Selon lui, l'objectif d'Avic n'est pas seulement d'introduire les avions chinois sur le marché africain. "Nous travaillons aussi avec les gouvernements africains afin de renforcer leurs capacités dans le domaine de l'aviation civile. Cela consiste par exemple à former davantage de personnels, à améliorer la qualité des infrastructures aéroportuaires et à créer des centres de maintenance".
En Afrique du Sud, le groupe chinois a mis sur pied un important centre de formation de pilotes. "Chaque année, nous sommes en mesure de former plus de 200 pilotes pour les avions de ligne", précise le vice-président.
Avec les autorités camerounaises, des discussions sont aussi en cours pour la création d'une école de formation en aviation, pour permettre de former des jeunes ingénieurs et techniciens professionnels, pour des métiers comme le management des aéroports, le contrôle du trafic aérien et la maintenance.
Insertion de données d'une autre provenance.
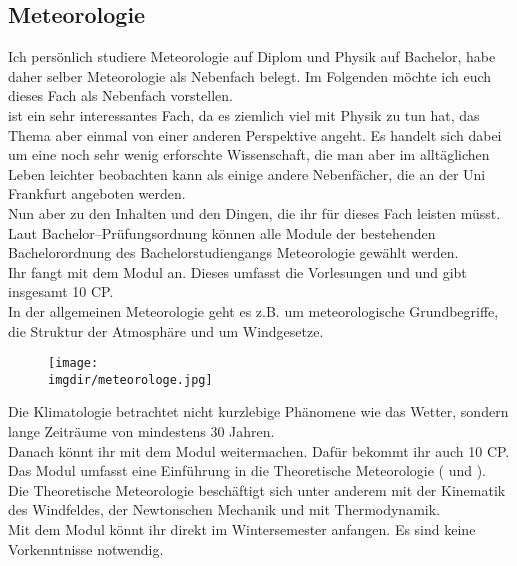 \subsection{Meteorologie}
\label{subsec:meteorologie}
Ich persönlich studiere Meteorologie auf Diplom und Physik auf Bachelor, habe daher selber Meteorologie als Nebenfach belegt. Im Folgenden möchte ich euch dieses Fach als Nebenfach vorstellen.\\
 ist ein sehr interessantes Fach, da es ziemlich viel mit Physik zu tun hat, das Thema aber einmal von einer anderen Perspektive angeht. Es handelt sich dabei um eine noch sehr wenig erforschte Wissenschaft, die man aber im alltäglichen Leben leichter beobachten kann als einige andere Nebenfächer, die an der Uni Frankfurt angeboten werden.\\
Nun aber zu den Inhalten und den Dingen, die ihr für dieses Fach leisten müsst.\\
Laut Bachelor--Prüfungsordnung können alle Module der bestehenden Bachelorordnung des Bachelorstudiengangs Meteorologie gewählt werden.\\
Ihr fangt mit dem Modul  an. Dieses umfasst die Vorlesungen  und  und gibt insgesamt 10 CP.\\
In der allgemeinen Meteorologie geht es z.B. um meteorologische Grundbegriffe, die Struktur der Atmosphäre und um Windgesetze.
\begin{figure}[!t]
  	\centering
  	\texttt{[image: \\imgdir/meteorologe.jpg]}
\end{figure}
\pagebreak
Die Klimatologie betrachtet nicht kurzlebige Phänomene wie das Wetter, sondern lange Zeiträume von mindestens 30 Jahren.\\
Danach könnt ihr mit dem Modul  weitermachen. Dafür bekommt ihr auch 10 CP.\\
Das Modul umfasst eine Einführung in die Theoretische Meteorologie ( und ).\\
Die Theoretische Meteorologie beschäftigt sich unter anderem mit der Kinematik des Windfeldes, der Newtonschen Mechanik und mit Thermodynamik.\\
Mit dem Modul  könnt ihr direkt im Wintersemester anfangen. Es sind keine Vorkenntnisse notwendig.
C'est une évolution positive de la coopération sino-camerounaise, développée depuis 1971, se réjouit pour sa part l'ambassadeur de Chine au Cameroun, Wei Wenhua.
"Depuis l'établissement des relations diplomatiques sino-camerounaises il y a 46 ans, détaille le diplomate, la Chine et le Cameroun ont maintenu de très bonnes relations bilatérales, avec la coopération entre nos deux pays obtenant des résultats remarquables en matière de transport, d'exploitation des ressources hydriques, de services sanitaires, d'éducation, de finance, etc."
"Il y a un grand potentiel de développement et une belle perspective pour la coopération sino-camerounaise dans l'aviation régionale, la construction d'aéroports, la formation du personnel, le transfert de technologie, etc. La Chine continuera à accompagner le Cameroun dans son acheminement vers l'émergence", annonce-t-il.